▸ **Description of the task**:
Write out exactly, please, every line from the beginning of the entries to the line holding "논리 앱 구성 및 코드", and no pictures.

Collected data
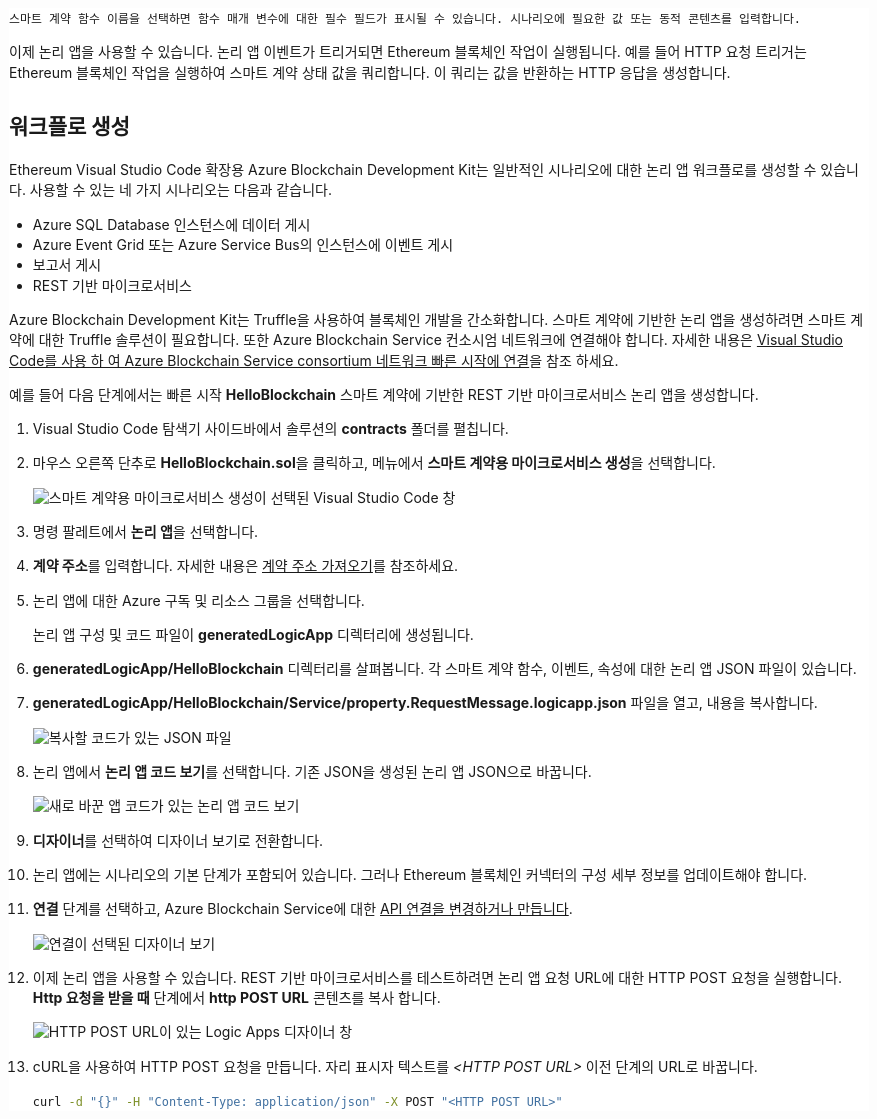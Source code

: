     스마트 계약 함수 이름을 선택하면 함수 매개 변수에 대한 필수 필드가 표시될 수 있습니다. 시나리오에 필요한 값 또는 동적 콘텐츠를 입력합니다.

이제 논리 앱을 사용할 수 있습니다. 논리 앱 이벤트가 트리거되면 Ethereum 블록체인 작업이 실행됩니다. 예를 들어 HTTP 요청 트리거는 Ethereum 블록체인 작업을 실행하여 스마트 계약 상태 값을 쿼리합니다. 이 쿼리는 값을 반환하는 HTTP 응답을 생성합니다.

## <a name="generate-a-workflow"></a>워크플로 생성

Ethereum Visual Studio Code 확장용 Azure Blockchain Development Kit는 일반적인 시나리오에 대한 논리 앱 워크플로를 생성할 수 있습니다. 사용할 수 있는 네 가지 시나리오는 다음과 같습니다.

* Azure SQL Database 인스턴스에 데이터 게시
* Azure Event Grid 또는 Azure Service Bus의 인스턴스에 이벤트 게시
* 보고서 게시
* REST 기반 마이크로서비스

 Azure Blockchain Development Kit는 Truffle을 사용하여 블록체인 개발을 간소화합니다. 스마트 계약에 기반한 논리 앱을 생성하려면 스마트 계약에 대한 Truffle 솔루션이 필요합니다. 또한 Azure Blockchain Service 컨소시엄 네트워크에 연결해야 합니다. 자세한 내용은 [Visual Studio Code를 사용 하 여 Azure Blockchain Service consortium 네트워크 빠른 시작에 연결](connect-vscode.md)을 참조 하세요.

예를 들어 다음 단계에서는 빠른 시작 **HelloBlockchain** 스마트 계약에 기반한 REST 기반 마이크로서비스 논리 앱을 생성합니다.

1. Visual Studio Code 탐색기 사이드바에서 솔루션의 **contracts** 폴더를 펼칩니다.
1. 마우스 오른쪽 단추로 **HelloBlockchain.sol**을 클릭하고, 메뉴에서 **스마트 계약용 마이크로서비스 생성**을 선택합니다.

    ![스마트 계약용 마이크로서비스 생성이 선택된 Visual Studio Code 창](./media/ethereum-logic-app/generate-logic-app.png)

1. 명령 팔레트에서 **논리 앱**을 선택합니다.
1. **계약 주소**를 입력합니다. 자세한 내용은 [계약 주소 가져오기](#get-the-contract-address)를 참조하세요.
1. 논리 앱에 대한 Azure 구독 및 리소스 그룹을 선택합니다.

    논리 앱 구성 및 코드 파일이 **generatedLogicApp** 디렉터리에 생성됩니다.

1. **generatedLogicApp/HelloBlockchain** 디렉터리를 살펴봅니다. 각 스마트 계약 함수, 이벤트, 속성에 대한 논리 앱 JSON 파일이 있습니다.
1. **generatedLogicApp/HelloBlockchain/Service/property.RequestMessage.logicapp.json** 파일을 열고, 내용을 복사합니다.

    ![복사할 코드가 있는 JSON 파일](./media/ethereum-logic-app/requestmessage.png)

1. 논리 앱에서 **논리 앱 코드 보기**를 선택합니다. 기존 JSON을 생성된 논리 앱 JSON으로 바꿉니다.

    ![새로 바꾼 앱 코드가 있는 논리 앱 코드 보기](./media/ethereum-logic-app/code-view.png)

1. **디자이너**를 선택하여 디자이너 보기로 전환합니다.
1. 논리 앱에는 시나리오의 기본 단계가 포함되어 있습니다. 그러나 Ethereum 블록체인 커넥터의 구성 세부 정보를 업데이트해야 합니다.
1. **연결** 단계를 선택하고, Azure Blockchain Service에 대한 [API 연결을 변경하거나 만듭니다](#create-an-api-connection).

    ![연결이 선택된 디자이너 보기](./media/ethereum-logic-app/microservice-logic-app.png)

1. 이제 논리 앱을 사용할 수 있습니다. REST 기반 마이크로서비스를 테스트하려면 논리 앱 요청 URL에 대한 HTTP POST 요청을 실행합니다. **Http 요청을 받을 때** 단계에서 **http POST URL** 콘텐츠를 복사 합니다.

    ![HTTP POST URL이 있는 Logic Apps 디자이너 창](./media/ethereum-logic-app/post-url.png)

1. cURL을 사용하여 HTTP POST 요청을 만듭니다. 자리 표시자 텍스트를 *\<HTTP POST URL\>* 이전 단계의 URL로 바꿉니다.

    ``` bash
    curl -d "{}" -H "Content-Type: application/json" -X POST "<HTTP POST URL>"
    ```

▸ **Your solution**:
Source code

:     스마트 계약 함수 이름을 선택하면 함수 매개 변수에 대한 필수 필드가 표시될 수 있습니다. 시나리오에 필요한 값 또는 동적 콘텐츠를 입력합니다.

이제 논리 앱을 사용할 수 있습니다. 논리 앱 이벤트가 트리거되면 Ethereum 블록체인 작업이 실행됩니다. 예를 들어 HTTP 요청 트리거는 Ethereum 블록체인 작업을 실행하여 스마트 계약 상태 값을 쿼리합니다. 이 쿼리는 값을 반환하는 HTTP 응답을 생성합니다.

## <a name="generate-a-workflow"></a>워크플로 생성

Ethereum Visual Studio Code 확장용 Azure Blockchain Development Kit는 일반적인 시나리오에 대한 논리 앱 워크플로를 생성할 수 있습니다. 사용할 수 있는 네 가지 시나리오는 다음과 같습니다.

* Azure SQL Database 인스턴스에 데이터 게시
* Azure Event Grid 또는 Azure Service Bus의 인스턴스에 이벤트 게시
* 보고서 게시
* REST 기반 마이크로서비스

 Azure Blockchain Development Kit는 Truffle을 사용하여 블록체인 개발을 간소화합니다. 스마트 계약에 기반한 논리 앱을 생성하려면 스마트 계약에 대한 Truffle 솔루션이 필요합니다. 또한 Azure Blockchain Service 컨소시엄 네트워크에 연결해야 합니다. 자세한 내용은 [Visual Studio Code를 사용 하 여 Azure Blockchain Service consortium 네트워크 빠른 시작에 연결](connect-vscode.md)을 참조 하세요.

예를 들어 다음 단계에서는 빠른 시작 **HelloBlockchain** 스마트 계약에 기반한 REST 기반 마이크로서비스 논리 앱을 생성합니다.

1. Visual Studio Code 탐색기 사이드바에서 솔루션의 **contracts** 폴더를 펼칩니다.
1. 마우스 오른쪽 단추로 **HelloBlockchain.sol**을 클릭하고, 메뉴에서 **스마트 계약용 마이크로서비스 생성**을 선택합니다.

    ![스마트 계약용 마이크로서비스 생성이 선택된 Visual Studio Code 창](./media/ethereum-logic-app/generate-logic-app.png)

1. 명령 팔레트에서 **논리 앱**을 선택합니다.
1. **계약 주소**를 입력합니다. 자세한 내용은 [계약 주소 가져오기](#get-the-contract-address)를 참조하세요.
1. 논리 앱에 대한 Azure 구독 및 리소스 그룹을 선택합니다.

    논리 앱 구성 및 코드 파일이 **generatedLogicApp** 디렉터리에 생성됩니다.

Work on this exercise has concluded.